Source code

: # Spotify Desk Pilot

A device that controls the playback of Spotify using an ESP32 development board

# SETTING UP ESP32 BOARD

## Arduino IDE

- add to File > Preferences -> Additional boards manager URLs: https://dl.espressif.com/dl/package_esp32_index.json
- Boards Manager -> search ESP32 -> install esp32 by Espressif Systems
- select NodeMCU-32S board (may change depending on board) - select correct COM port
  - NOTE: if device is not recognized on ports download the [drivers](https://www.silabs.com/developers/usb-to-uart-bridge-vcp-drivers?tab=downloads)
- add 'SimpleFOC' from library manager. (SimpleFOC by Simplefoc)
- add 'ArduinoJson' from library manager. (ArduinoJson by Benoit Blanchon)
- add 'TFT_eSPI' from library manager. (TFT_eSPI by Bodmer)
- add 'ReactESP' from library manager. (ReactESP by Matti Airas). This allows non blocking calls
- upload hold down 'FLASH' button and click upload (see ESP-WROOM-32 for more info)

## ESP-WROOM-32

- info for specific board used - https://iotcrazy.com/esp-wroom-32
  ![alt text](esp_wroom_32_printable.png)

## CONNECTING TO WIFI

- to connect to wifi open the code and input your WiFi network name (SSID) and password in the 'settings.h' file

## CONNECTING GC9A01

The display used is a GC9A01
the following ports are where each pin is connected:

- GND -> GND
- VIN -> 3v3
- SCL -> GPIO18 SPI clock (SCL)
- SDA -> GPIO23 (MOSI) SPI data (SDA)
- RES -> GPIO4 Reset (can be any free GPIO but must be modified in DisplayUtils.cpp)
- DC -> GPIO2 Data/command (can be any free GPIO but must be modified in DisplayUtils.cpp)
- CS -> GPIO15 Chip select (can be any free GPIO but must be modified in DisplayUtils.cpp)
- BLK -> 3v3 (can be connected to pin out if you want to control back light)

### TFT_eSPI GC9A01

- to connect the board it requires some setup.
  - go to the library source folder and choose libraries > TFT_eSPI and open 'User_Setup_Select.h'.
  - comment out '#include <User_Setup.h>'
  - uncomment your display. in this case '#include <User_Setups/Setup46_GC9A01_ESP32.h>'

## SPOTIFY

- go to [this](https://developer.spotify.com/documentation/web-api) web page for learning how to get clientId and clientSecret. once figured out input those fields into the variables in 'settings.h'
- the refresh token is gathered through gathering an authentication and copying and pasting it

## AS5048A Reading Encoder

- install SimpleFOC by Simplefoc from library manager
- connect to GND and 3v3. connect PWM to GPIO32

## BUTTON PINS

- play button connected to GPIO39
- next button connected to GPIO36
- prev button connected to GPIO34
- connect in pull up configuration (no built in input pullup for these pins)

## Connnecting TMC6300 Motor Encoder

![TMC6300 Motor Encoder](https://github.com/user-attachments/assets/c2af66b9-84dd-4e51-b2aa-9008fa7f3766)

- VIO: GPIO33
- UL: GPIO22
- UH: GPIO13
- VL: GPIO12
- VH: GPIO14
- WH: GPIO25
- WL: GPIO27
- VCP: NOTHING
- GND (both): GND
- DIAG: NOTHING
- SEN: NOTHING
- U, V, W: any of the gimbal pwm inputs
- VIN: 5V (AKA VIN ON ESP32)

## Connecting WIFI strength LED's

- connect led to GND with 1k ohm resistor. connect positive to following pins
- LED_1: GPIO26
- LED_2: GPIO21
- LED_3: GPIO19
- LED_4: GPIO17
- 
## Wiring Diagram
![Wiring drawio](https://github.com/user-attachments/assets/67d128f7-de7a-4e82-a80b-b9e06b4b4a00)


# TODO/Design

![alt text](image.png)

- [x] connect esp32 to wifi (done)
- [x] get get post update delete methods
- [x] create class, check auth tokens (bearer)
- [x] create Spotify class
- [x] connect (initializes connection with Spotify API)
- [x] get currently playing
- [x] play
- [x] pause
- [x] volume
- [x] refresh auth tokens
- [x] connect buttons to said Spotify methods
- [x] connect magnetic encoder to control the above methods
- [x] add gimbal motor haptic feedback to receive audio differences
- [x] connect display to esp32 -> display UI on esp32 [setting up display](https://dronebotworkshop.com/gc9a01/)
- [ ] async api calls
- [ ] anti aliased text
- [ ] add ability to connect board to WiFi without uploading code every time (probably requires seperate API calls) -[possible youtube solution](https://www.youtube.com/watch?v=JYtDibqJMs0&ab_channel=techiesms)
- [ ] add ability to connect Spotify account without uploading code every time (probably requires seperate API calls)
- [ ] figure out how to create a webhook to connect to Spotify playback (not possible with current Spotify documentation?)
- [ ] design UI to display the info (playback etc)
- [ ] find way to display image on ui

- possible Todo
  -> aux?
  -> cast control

--- Try it ---
The required output is every line above from the one with "- [x] connect (initializes" down to the one with "- [ ] anti aliased text", restated word for word, ends included.

--- Task output ---
- [x] connect (initializes connection with Spotify API)
- [x] get currently playing
- [x] play
- [x] pause
- [x] volume
- [x] refresh auth tokens
- [x] connect buttons to said Spotify methods
- [x] connect magnetic encoder to control the above methods
- [x] add gimbal motor haptic feedback to receive audio differences
- [x] connect display to esp32 -> display UI on esp32 [setting up display](https://dronebotworkshop.com/gc9a01/)
- [ ] async api calls
- [ ] anti aliased text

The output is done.